TASK DIRECTIONS: I need the lines below from the one with "### Technologies Used" down to the one with "their weak topics" reproduced exactly, both ends included, and nothing else.

SOURCE INFORMATION:
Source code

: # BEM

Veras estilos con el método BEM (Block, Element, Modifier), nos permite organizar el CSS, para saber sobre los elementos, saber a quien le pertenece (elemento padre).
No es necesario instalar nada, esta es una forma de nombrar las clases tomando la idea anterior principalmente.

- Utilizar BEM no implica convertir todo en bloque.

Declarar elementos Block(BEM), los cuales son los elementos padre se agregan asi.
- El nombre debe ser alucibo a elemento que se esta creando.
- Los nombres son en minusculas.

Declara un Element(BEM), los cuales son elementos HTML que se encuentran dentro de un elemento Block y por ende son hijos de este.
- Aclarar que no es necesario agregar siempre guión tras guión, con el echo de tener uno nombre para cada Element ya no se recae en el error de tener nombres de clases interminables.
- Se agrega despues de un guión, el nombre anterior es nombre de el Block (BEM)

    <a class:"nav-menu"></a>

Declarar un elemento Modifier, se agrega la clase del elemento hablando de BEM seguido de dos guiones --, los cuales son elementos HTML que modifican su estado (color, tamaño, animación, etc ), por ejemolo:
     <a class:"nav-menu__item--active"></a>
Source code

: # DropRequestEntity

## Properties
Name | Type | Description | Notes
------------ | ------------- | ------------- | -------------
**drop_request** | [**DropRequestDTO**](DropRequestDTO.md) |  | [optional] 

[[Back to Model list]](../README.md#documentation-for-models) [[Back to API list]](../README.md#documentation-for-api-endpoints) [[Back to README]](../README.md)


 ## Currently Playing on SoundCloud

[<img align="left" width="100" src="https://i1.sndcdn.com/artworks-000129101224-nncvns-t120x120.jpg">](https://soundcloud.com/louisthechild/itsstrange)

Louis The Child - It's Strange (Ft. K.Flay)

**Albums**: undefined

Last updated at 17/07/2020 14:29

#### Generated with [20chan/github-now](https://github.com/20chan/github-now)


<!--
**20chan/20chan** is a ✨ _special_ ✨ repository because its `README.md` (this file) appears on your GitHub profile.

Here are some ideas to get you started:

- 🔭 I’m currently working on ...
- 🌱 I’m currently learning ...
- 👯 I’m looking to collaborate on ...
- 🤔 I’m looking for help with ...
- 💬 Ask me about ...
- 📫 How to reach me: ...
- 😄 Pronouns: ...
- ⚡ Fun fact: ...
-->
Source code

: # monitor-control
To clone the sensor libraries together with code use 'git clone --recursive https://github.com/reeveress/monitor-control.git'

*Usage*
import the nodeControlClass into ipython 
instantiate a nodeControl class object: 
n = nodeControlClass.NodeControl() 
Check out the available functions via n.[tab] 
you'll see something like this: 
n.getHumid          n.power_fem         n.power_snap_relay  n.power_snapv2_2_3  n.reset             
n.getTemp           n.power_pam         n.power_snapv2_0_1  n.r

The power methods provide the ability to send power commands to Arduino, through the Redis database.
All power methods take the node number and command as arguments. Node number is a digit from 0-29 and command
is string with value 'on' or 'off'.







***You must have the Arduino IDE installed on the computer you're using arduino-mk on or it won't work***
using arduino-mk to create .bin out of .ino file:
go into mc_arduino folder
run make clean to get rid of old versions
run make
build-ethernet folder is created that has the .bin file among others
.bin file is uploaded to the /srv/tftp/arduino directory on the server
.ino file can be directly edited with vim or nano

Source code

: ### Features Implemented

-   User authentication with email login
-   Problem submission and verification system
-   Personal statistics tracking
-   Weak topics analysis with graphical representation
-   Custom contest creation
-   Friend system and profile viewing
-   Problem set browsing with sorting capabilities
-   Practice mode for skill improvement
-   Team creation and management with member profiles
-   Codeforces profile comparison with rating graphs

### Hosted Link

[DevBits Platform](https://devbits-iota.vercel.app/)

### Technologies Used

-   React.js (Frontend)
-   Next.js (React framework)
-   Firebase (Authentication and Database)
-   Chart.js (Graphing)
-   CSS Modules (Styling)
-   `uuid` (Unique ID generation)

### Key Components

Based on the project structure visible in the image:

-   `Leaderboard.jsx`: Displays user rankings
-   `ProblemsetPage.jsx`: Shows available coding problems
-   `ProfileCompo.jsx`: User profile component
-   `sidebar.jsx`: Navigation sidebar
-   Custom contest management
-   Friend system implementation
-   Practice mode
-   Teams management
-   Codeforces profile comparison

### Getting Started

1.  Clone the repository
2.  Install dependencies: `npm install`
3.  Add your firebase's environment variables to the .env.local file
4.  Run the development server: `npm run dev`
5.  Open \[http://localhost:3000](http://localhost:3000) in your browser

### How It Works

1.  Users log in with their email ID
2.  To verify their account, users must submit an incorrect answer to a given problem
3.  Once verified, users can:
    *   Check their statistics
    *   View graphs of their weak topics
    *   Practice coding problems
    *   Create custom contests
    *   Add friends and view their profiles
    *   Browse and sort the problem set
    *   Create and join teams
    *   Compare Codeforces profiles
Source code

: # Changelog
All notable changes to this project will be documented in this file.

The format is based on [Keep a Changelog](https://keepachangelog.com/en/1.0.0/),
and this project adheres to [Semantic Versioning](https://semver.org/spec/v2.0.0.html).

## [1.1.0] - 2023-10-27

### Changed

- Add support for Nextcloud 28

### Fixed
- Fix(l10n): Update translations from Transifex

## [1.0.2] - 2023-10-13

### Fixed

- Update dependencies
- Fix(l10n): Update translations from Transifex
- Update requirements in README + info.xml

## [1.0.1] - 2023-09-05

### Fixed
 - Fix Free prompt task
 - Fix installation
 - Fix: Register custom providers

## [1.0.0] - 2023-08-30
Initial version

SOLUTION BELOW:
### Technologies Used

-   React.js (Frontend)
-   Next.js (React framework)
-   Firebase (Authentication and Database)
-   Chart.js (Graphing)
-   CSS Modules (Styling)
-   `uuid` (Unique ID generation)

### Key Components

Based on the project structure visible in the image:

-   `Leaderboard.jsx`: Displays user rankings
-   `ProblemsetPage.jsx`: Shows available coding problems
-   `ProfileCompo.jsx`: User profile component
-   `sidebar.jsx`: Navigation sidebar
-   Custom contest management
-   Friend system implementation
-   Practice mode
-   Teams management
-   Codeforces profile comparison

### Getting Started

1.  Clone the repository
2.  Install dependencies: `npm install`
3.  Add your firebase's environment variables to the .env.local file
4.  Run the development server: `npm run dev`
5.  Open \[http://localhost:3000](http://localhost:3000) in your browser

### How It Works

1.  Users log in with their email ID
2.  To verify their account, users must submit an incorrect answer to a given problem
3.  Once verified, users can:
    *   Check their statistics
    *   View graphs of their weak topics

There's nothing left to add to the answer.